Intel's Nehalem EX To Gain Error Correction
angry tapir writes "Intel's eight-core Nehalem EX server processor will include a technology derived from its high-end Itanium chips that helps to reduce data corruption and ensure reliable server performance. The processor will include an error correction feature called MCA Recovery, which will detect and fix errors that could otherwise cause systems to crash — it will be able to detect system errors originating in the CPU or system memory and work with the operating system to correct them." Update: 05/27 19:11 GMT by T : Dave Altavilla suggests also Hot Hardware's coverage of the new chip, which includes quite a bit more information.
So, is this an effective replacement for ECC memory?
MS detected
Uninstalling
The world is made by those who show up for the job.
Floating Points Errors?
This is nice and all; but I, for one, will not be satisfied until Intel releases a CPU that does what I mean, not what I say.
Error correction on an x86 chip?
Sweet. Now all those high-end server applications running on x86s that need great uptime can finally join the big boys. [rolls eyes].

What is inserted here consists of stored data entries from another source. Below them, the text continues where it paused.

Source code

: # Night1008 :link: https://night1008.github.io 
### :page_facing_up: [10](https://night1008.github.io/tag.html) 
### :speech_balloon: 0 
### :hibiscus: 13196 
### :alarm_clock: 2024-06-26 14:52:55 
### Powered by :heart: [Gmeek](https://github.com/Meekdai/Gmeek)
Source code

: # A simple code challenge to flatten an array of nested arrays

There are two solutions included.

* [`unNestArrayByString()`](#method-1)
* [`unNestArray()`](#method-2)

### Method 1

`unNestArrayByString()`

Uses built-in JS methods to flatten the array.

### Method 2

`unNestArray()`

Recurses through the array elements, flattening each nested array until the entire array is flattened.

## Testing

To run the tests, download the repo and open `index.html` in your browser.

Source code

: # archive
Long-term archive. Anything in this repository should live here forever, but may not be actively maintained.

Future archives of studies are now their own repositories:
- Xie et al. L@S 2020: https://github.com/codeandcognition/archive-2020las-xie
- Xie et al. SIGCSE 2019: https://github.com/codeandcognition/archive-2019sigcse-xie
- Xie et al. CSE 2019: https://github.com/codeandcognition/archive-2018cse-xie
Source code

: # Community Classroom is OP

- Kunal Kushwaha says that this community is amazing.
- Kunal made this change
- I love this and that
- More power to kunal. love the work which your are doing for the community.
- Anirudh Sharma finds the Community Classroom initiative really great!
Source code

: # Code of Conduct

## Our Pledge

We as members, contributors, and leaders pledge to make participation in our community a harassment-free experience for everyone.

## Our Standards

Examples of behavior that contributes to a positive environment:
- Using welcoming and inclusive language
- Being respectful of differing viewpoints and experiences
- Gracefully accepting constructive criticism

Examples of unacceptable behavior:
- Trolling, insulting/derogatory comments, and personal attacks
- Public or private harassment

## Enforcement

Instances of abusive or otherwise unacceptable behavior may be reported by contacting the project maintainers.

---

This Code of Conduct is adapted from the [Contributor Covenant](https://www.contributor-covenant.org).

I'm just not sure of the utility here -- I RTFA, but I'm still not clear on why Intel would cannibalize Itanium sales (new release delayed again) by offering error correction on Nehalem chips. Is the demand for x86 Server chips that high? I thought anyone requiring 5 nines (or anything close to it) would never consider using x86?

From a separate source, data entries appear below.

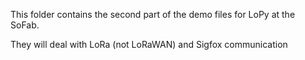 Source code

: This folder contains the second part of the demo files for LoPy at the SoFab.

They will deal with LoRa (not LoRaWAN) and Sigfox communication
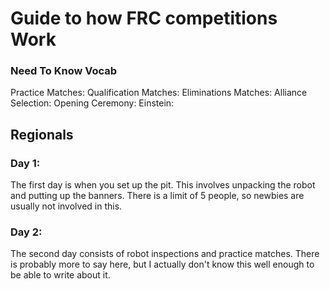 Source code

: # Guide to how FRC competitions Work

### Need To Know Vocab
Practice Matches:
Qualification Matches:
Eliminations Matches:
Alliance Selection:
Opening Ceremony:
Einstein:

## Regionals
### Day 1:
The first day is when you set up the pit. This involves unpacking the robot and putting up the banners. There is a limit of 5 people, so newbies are usually not involved in this.
### Day 2:
The second day consists of robot inspections and practice matches.
There is probably more to say here, but I actually don't know this well enough to be able to write about it. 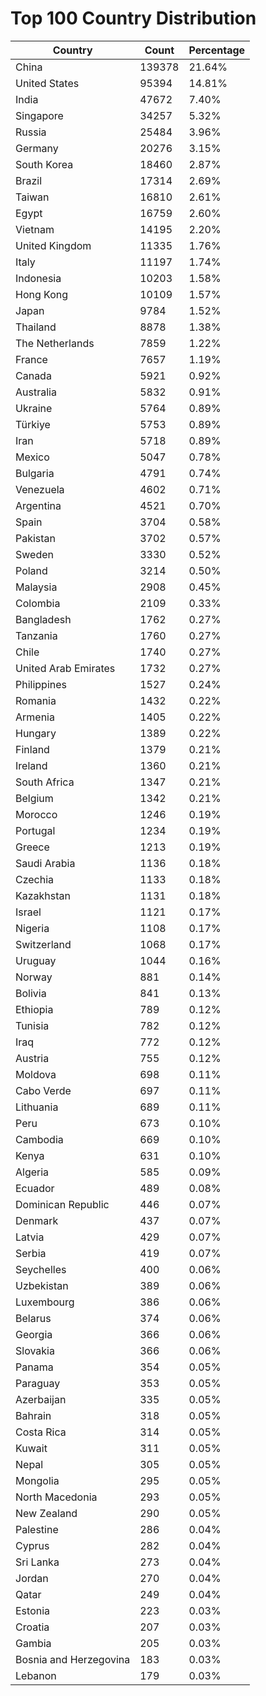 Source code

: # Top 100 Country Distribution
| Country | Count | Percentage |
|----|----|----|
| China | 139378 | 21.64% |
| United States | 95394 | 14.81% |
| India | 47672 | 7.40% |
| Singapore | 34257 | 5.32% |
| Russia | 25484 | 3.96% |
| Germany | 20276 | 3.15% |
| South Korea | 18460 | 2.87% |
| Brazil | 17314 | 2.69% |
| Taiwan | 16810 | 2.61% |
| Egypt | 16759 | 2.60% |
| Vietnam | 14195 | 2.20% |
| United Kingdom | 11335 | 1.76% |
| Italy | 11197 | 1.74% |
| Indonesia | 10203 | 1.58% |
| Hong Kong | 10109 | 1.57% |
| Japan | 9784 | 1.52% |
| Thailand | 8878 | 1.38% |
| The Netherlands | 7859 | 1.22% |
| France | 7657 | 1.19% |
| Canada | 5921 | 0.92% |
| Australia | 5832 | 0.91% |
| Ukraine | 5764 | 0.89% |
| Türkiye | 5753 | 0.89% |
| Iran | 5718 | 0.89% |
| Mexico | 5047 | 0.78% |
| Bulgaria | 4791 | 0.74% |
| Venezuela | 4602 | 0.71% |
| Argentina | 4521 | 0.70% |
| Spain | 3704 | 0.58% |
| Pakistan | 3702 | 0.57% |
| Sweden | 3330 | 0.52% |
| Poland | 3214 | 0.50% |
| Malaysia | 2908 | 0.45% |
| Colombia | 2109 | 0.33% |
| Bangladesh | 1762 | 0.27% |
| Tanzania | 1760 | 0.27% |
| Chile | 1740 | 0.27% |
| United Arab Emirates | 1732 | 0.27% |
| Philippines | 1527 | 0.24% |
| Romania | 1432 | 0.22% |
| Armenia | 1405 | 0.22% |
| Hungary | 1389 | 0.22% |
| Finland | 1379 | 0.21% |
| Ireland | 1360 | 0.21% |
| South Africa | 1347 | 0.21% |
| Belgium | 1342 | 0.21% |
| Morocco | 1246 | 0.19% |
| Portugal | 1234 | 0.19% |
| Greece | 1213 | 0.19% |
| Saudi Arabia | 1136 | 0.18% |
| Czechia | 1133 | 0.18% |
| Kazakhstan | 1131 | 0.18% |
| Israel | 1121 | 0.17% |
| Nigeria | 1108 | 0.17% |
| Switzerland | 1068 | 0.17% |
| Uruguay | 1044 | 0.16% |
| Norway | 881 | 0.14% |
| Bolivia | 841 | 0.13% |
| Ethiopia | 789 | 0.12% |
| Tunisia | 782 | 0.12% |
| Iraq | 772 | 0.12% |
| Austria | 755 | 0.12% |
| Moldova | 698 | 0.11% |
| Cabo Verde | 697 | 0.11% |
| Lithuania | 689 | 0.11% |
| Peru | 673 | 0.10% |
| Cambodia | 669 | 0.10% |
| Kenya | 631 | 0.10% |
| Algeria | 585 | 0.09% |
| Ecuador | 489 | 0.08% |
| Dominican Republic | 446 | 0.07% |
| Denmark | 437 | 0.07% |
| Latvia | 429 | 0.07% |
| Serbia | 419 | 0.07% |
| Seychelles | 400 | 0.06% |
| Uzbekistan | 389 | 0.06% |
| Luxembourg | 386 | 0.06% |
| Belarus | 374 | 0.06% |
| Georgia | 366 | 0.06% |
| Slovakia | 366 | 0.06% |
| Panama | 354 | 0.05% |
| Paraguay | 353 | 0.05% |
| Azerbaijan | 335 | 0.05% |
| Bahrain | 318 | 0.05% |
| Costa Rica | 314 | 0.05% |
| Kuwait | 311 | 0.05% |
| Nepal | 305 | 0.05% |
| Mongolia | 295 | 0.05% |
| North Macedonia | 293 | 0.05% |
| New Zealand | 290 | 0.05% |
| Palestine | 286 | 0.04% |
| Cyprus | 282 | 0.04% |
| Sri Lanka | 273 | 0.04% |
| Jordan | 270 | 0.04% |
| Qatar | 249 | 0.04% |
| Estonia | 223 | 0.03% |
| Croatia | 207 | 0.03% |
| Gambia | 205 | 0.03% |
| Bosnia and Herzegovina | 183 | 0.03% |
| Lebanon | 179 | 0.03% |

Can someone with more knowledge of the high-end server market please clarify?
"Trolls they were, but filled with the evil will of their master: a fell race..." -- J.R.R. Tolkien on Olog-hai
Yes but can it correct for PEBKAC?
Sorry Mr. User -- That tray is not for your coffee cup - I am now deleting your profile -- Have a nice day!
"i lost my dignity on a slippery wiener"
The article seemed pretty light on details of what MCA Recovery actually does. I found this presentation in PDF format that seems to go into some more useful detail about what this is. It's not just ECC to repair single-bit errors (although that is part of it, apparently). It also includes features to recover from errors that cannot simply be corrected. For example it includes a mechanism to notify the OS of the details of an uncorrectable error, so that it could presumably re-load a page full of program code from disk, or terminate an application if its data has been corrupted, instead of shutting down the whole machine.

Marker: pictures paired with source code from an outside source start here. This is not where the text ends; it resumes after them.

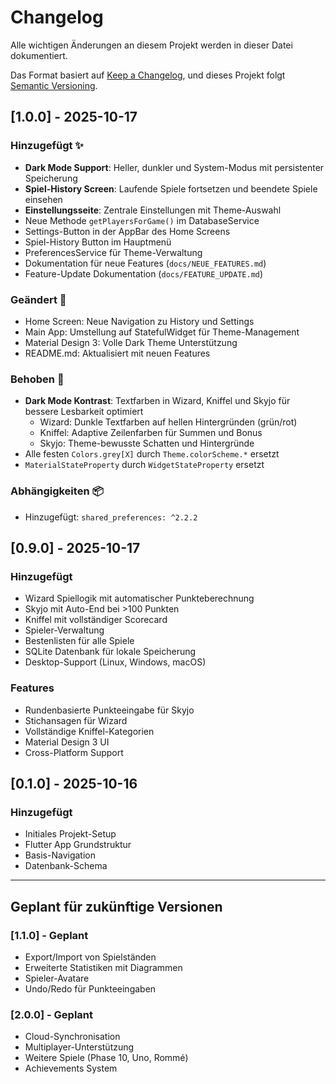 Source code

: # Changelog

Alle wichtigen Änderungen an diesem Projekt werden in dieser Datei dokumentiert.

Das Format basiert auf [Keep a Changelog](https://keepachangelog.com/de/1.0.0/),
und dieses Projekt folgt [Semantic Versioning](https://semver.org/lang/de/).

## [1.0.0] - 2025-10-17

### Hinzugefügt ✨
- **Dark Mode Support**: Heller, dunkler und System-Modus mit persistenter Speicherung
- **Spiel-History Screen**: Laufende Spiele fortsetzen und beendete Spiele einsehen
- **Einstellungsseite**: Zentrale Einstellungen mit Theme-Auswahl
- Neue Methode `getPlayersForGame()` im DatabaseService
- Settings-Button in der AppBar des Home Screens
- Spiel-History Button im Hauptmenü
- PreferencesService für Theme-Verwaltung
- Dokumentation für neue Features (`docs/NEUE_FEATURES.md`)
- Feature-Update Dokumentation (`docs/FEATURE_UPDATE.md`)

### Geändert 🔧
- Home Screen: Neue Navigation zu History und Settings
- Main App: Umstellung auf StatefulWidget für Theme-Management
- Material Design 3: Volle Dark Theme Unterstützung
- README.md: Aktualisiert mit neuen Features

### Behoben 🐛
- **Dark Mode Kontrast**: Textfarben in Wizard, Kniffel und Skyjo für bessere Lesbarkeit optimiert
  - Wizard: Dunkle Textfarben auf hellen Hintergründen (grün/rot)
  - Kniffel: Adaptive Zeilenfarben für Summen und Bonus
  - Skyjo: Theme-bewusste Schatten und Hintergründe
- Alle festen `Colors.grey[X]` durch `Theme.colorScheme.*` ersetzt
- `MaterialStateProperty` durch `WidgetStateProperty` ersetzt

### Abhängigkeiten 📦
- Hinzugefügt: `shared_preferences: ^2.2.2`

## [0.9.0] - 2025-10-17

### Hinzugefügt
- Wizard Spiellogik mit automatischer Punkteberechnung
- Skyjo mit Auto-End bei >100 Punkten
- Kniffel mit vollständiger Scorecard
- Spieler-Verwaltung
- Bestenlisten für alle Spiele
- SQLite Datenbank für lokale Speicherung
- Desktop-Support (Linux, Windows, macOS)

### Features
- Rundenbasierte Punkteeingabe für Skyjo
- Stichansagen für Wizard
- Vollständige Kniffel-Kategorien
- Material Design 3 UI
- Cross-Platform Support

## [0.1.0] - 2025-10-16

### Hinzugefügt
- Initiales Projekt-Setup
- Flutter App Grundstruktur
- Basis-Navigation
- Datenbank-Schema

---

## Geplant für zukünftige Versionen

### [1.1.0] - Geplant
- Export/Import von Spielständen
- Erweiterte Statistiken mit Diagrammen
- Spieler-Avatare
- Undo/Redo für Punkteeingaben

### [2.0.0] - Geplant
- Cloud-Synchronisation
- Multiplayer-Unterstützung
- Weitere Spiele (Phase 10, Uno, Rommé)
- Achievements System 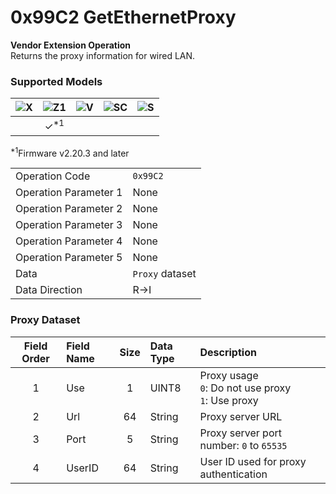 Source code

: # 0x99C2 GetEthernetProxy

**Vendor Extension Operation**  
Returns the proxy information for wired LAN.  

### Supported Models
| ![X](https://img.shields.io/badge/X-purple) | ![Z1](https://img.shields.io/badge/Z1-blue) | ![V](https://img.shields.io/badge/V-green) | ![SC](https://img.shields.io/badge/SC-orange) | ![S](https://img.shields.io/badge/S-red) |
|:-:|:-:|:-:|:-:|:-:|
|   | ✓<sup>\*1</sup> |   |   |   |

<sup>\*1</sup>Firmware v2.20.3 and later  

| | |
|:--|:--|
| Operation Code | `0x99C2` |
| Operation Parameter 1 | None |
| Operation Parameter 2 | None |
| Operation Parameter 3 | None |
| Operation Parameter 4 | None |
| Operation Parameter 5 | None |
| Data | `Proxy` dataset |
| Data Direction | R->I |

### Proxy Dataset

| Field Order | Field Name | Size | Data Type | Description |
|:-:|:--|:-:|:--|:--|
| 1 | Use | 1 | UINT8 | Proxy usage<br>`0`: Do not use proxy<br>`1`: Use proxy |
| 2 | Url | 64 | String | Proxy server URL |
| 3 | Port | 5 | String | Proxy server port number: `0` to `65535` |
| 4 | UserID | 64 | String | User ID used for proxy authentication |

High-end, low-end, middle, um...end...whatever.
The goal is not to create perfection, but gracefully recover from imperfection as if nothing happened. I see no problem with bolting on such features to the world's most common processing platform. We can all use such graceful recovery features, not just servers and "high-end" applications. Will the average use need an 8-core CPU? Probably not, but it certainly wouldn't hurt them, either. Intel then can trickle this down to the average user and help all of us support folks to have a nicer day.
Short of getting rid of users, let's at least minimize the problems they will suffer. When they have a good day, they leave ME alone to my machinations.
Bearded Dragon
*sniff* x86 is getting to be so grown up *sniff* I remember when it was just a little 16 bit chip.
And Nehalem is an all in-order design, so they can scale out to very large numbers of cores or register-and-decoder sets on a single chip. That helps offset the huge bottleneck of trying to go to molasses-slow main memory on every cache miss, by allowing another thread to run. Something I notice is also true of the newest Power chip. Mind you, I'd want enough cores to host 128 threads in order to at least match the new SPARCs, but that can come along later (;-))
--dave
davecb@spamcop.net
And Nehalem is an all in-order design, so they can scale out to very large numbers of cores or register-and-decoder sets on a single chip. That helps offset the huge bottleneck of trying to go to molasses-slow main memory on every cache miss, by allowing another thread to run. Mind you, I'd want enough cores to host 128 threads in order to at least match the new SPARCs, but that can come along later (;-))
You must be thinking of Atom, because Nehalem is definitely an out-of-order processor and not particularly small either. It does use SMT (and a big instruction window) to hide memory latency (and to keep its 4-wide execution engine busy), but that's having multiple threads running on the same core.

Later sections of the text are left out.